With the close of the 2013 Digital Content NewFronts and the Broadcast Upfronts, the dialogue surrounding the efficacy of various video platforms to reach today’s consumer is at an all-time high, yet many still challenge the vitality of digital content in the marketplace. Starcom USA released the results of its own study to uncover how consumers respond to streaming original content versus television content.

The study split 4,800 respondents into three groups who were shown one of 12 content clips. Each of the three groups was told something different about why the content was produced: for television, streaming online, or neither. Starcom then looked at how each group responded to the content, what they said about online original and television content in general and if their responses matched their actions.

The result: today’s viewers are truly source-agnostic.

“Original content produced for online streaming is the new frontier of online video, with higher quality content than syndicated online video and lower cost than television content online,” said Mark Pavia, executive vice president/digital managing director at Starcom. “We conducted this study to dig deeper into whether the quality of streaming original content is as good as TV, despite the lower price tag, and whether ads placed in it perform just as well. It was important to fully understand this from the consumer’s perspective, not just the seller’s perspective.”

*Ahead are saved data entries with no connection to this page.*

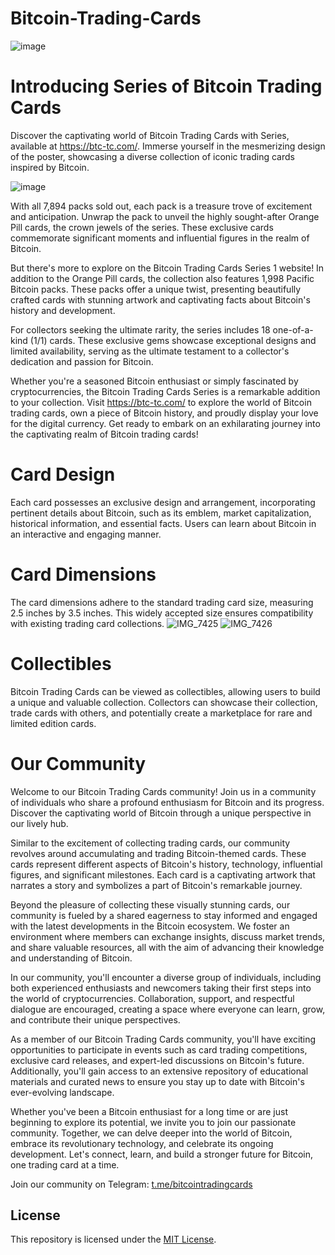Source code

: # Bitcoin-Trading-Cards
![image](https://github.com/BitcoinTradingCards/Bitcoin-Trading-Cards/assets/133751253/a88ad565-0ab6-4d0a-a23f-1543b760ff23)

# Introducing Series of Bitcoin Trading Cards

Discover the captivating world of Bitcoin Trading Cards with Series, available at https://btc-tc.com/. Immerse yourself in the mesmerizing design of the poster, showcasing a diverse collection of iconic trading cards inspired by Bitcoin.

![image](https://github.com/BitcoinTradingCards/Bitcoin-Trading-Cards/assets/133751253/c51d14c3-a63c-4de5-88fe-71882aaa0bb5)

With all 7,894 packs sold out, each pack is a treasure trove of excitement and anticipation. Unwrap the pack to unveil the highly sought-after Orange Pill cards, the crown jewels of the series. These exclusive cards commemorate significant moments and influential figures in the realm of Bitcoin.

But there's more to explore on the Bitcoin Trading Cards Series 1 website! In addition to the Orange Pill cards, the collection also features 1,998 Pacific Bitcoin packs. These packs offer a unique twist, presenting beautifully crafted cards with stunning artwork and captivating facts about Bitcoin's history and development.

For collectors seeking the ultimate rarity, the series includes 18 one-of-a-kind (1/1) cards. These exclusive gems showcase exceptional designs and limited availability, serving as the ultimate testament to a collector's dedication and passion for Bitcoin.

Whether you're a seasoned Bitcoin enthusiast or simply fascinated by cryptocurrencies, the Bitcoin Trading Cards Series is a remarkable addition to your collection. Visit https://btc-tc.com/ to explore the world of Bitcoin trading cards, own a piece of Bitcoin history, and proudly display your love for the digital currency. Get ready to embark on an exhilarating journey into the captivating realm of Bitcoin trading cards!

# Card Design
Each card possesses an exclusive design and arrangement, incorporating pertinent details about Bitcoin, such as its emblem, market capitalization, historical information, and essential facts. Users can learn about Bitcoin in an interactive and engaging manner.

# Card Dimensions
The card dimensions adhere to the standard trading card size, measuring 2.5 inches by 3.5 inches. This widely accepted size ensures compatibility with existing trading card collections.
![IMG_7425](https://github.com/BitcoinTradingCards/Bitcoin-Trading-Cards/assets/133751253/c87ff473-688c-4f39-9566-bf84686ab015)
![IMG_7426](https://github.com/BitcoinTradingCards/Bitcoin-Trading-Cards/assets/133751253/a840b7a1-5bb1-49a6-b2e7-e085acde82f5)

# Collectibles
Bitcoin Trading Cards can be viewed as collectibles, allowing users to build a unique and valuable collection. Collectors can showcase their collection, trade cards with others, and potentially create a marketplace for rare and limited edition cards.

# Our Community
Welcome to our Bitcoin Trading Cards community! Join us in a community of individuals who share a profound enthusiasm for Bitcoin and its progress. Discover the captivating world of Bitcoin through a unique perspective in our lively hub.

Similar to the excitement of collecting trading cards, our community revolves around accumulating and trading Bitcoin-themed cards. These cards represent different aspects of Bitcoin's history, technology, influential figures, and significant milestones. Each card is a captivating artwork that narrates a story and symbolizes a part of Bitcoin's remarkable journey.

Beyond the pleasure of collecting these visually stunning cards, our community is fueled by a shared eagerness to stay informed and engaged with the latest developments in the Bitcoin ecosystem. We foster an environment where members can exchange insights, discuss market trends, and share valuable resources, all with the aim of advancing their knowledge and understanding of Bitcoin.

In our community, you'll encounter a diverse group of individuals, including both experienced enthusiasts and newcomers taking their first steps into the world of cryptocurrencies. Collaboration, support, and respectful dialogue are encouraged, creating a space where everyone can learn, grow, and contribute their unique perspectives.

As a member of our Bitcoin Trading Cards community, you'll have exciting opportunities to participate in events such as card trading competitions, exclusive card releases, and expert-led discussions on Bitcoin's future. Additionally, you'll gain access to an extensive repository of educational materials and curated news to ensure you stay up to date with Bitcoin's ever-evolving landscape.

Whether you've been a Bitcoin enthusiast for a long time or are just beginning to explore its potential, we invite you to join our passionate community. Together, we can delve deeper into the world of Bitcoin, embrace its revolutionary technology, and celebrate its ongoing development. Let's connect, learn, and build a stronger future for Bitcoin, one trading card at a time.

Join our community on Telegram: [t.me/bitcointradingcards](https://t.me/bitcointradingcards)

## License

This repository is licensed under the [MIT License](LICENSE.md).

As a result of the study, Starcom found that:

· While consumers may perceive that content on TV is of higher quality than streaming original content, their viewership behaviors tell a different story. There is no statistical relationship between quality or likability scores and whether consumers believe content is streaming original or TV.
· Although consumers feel differently about ads and are slightly less neutral about ads in original streaming content, performance of ads is not strongly impacted from original streaming content to TV. Consumers are actually less likely to recall advertisers when they believe content is from TV. This may be because, like with their more neutral sentiment, consumers expect and thus tune out advertising in TV content.

“Overall, while consumers may perceive streaming original and TV content differently, good content is good content no matter which source it originates,” Katie Koval, vice president of Integrated Insights at Starcom, said.

“Industry sellers need to promote their host of new digital series and make them easier to buy and measure,” added Pavia. “We need to change the narrative, leverage measurement and elevate digital video beyond an extension of TV. If publishers better promote their shows, provide marketers and buyers a reason to believe and allow the value of the investment to be measured, digital video can break outside of traditional silos.”

Starcom’s online video study proves just this: original streaming content not only presents a reach opportunity at a lower cost than TV content online, but the increased relevancy via targeting and consumer choice can also create a more positive association for online video ads. The study concludes that there is a bias that benefits original content: consumers do not expect streaming original content to be good so they really like it when they deem it is. Original content publishers therefore have an opportunity, the study finds, to capitalize on low expectations to surprise and delight viewers with quality content. The marketplace needs to give viewers what they want: entertaining, compelling and well-acted content.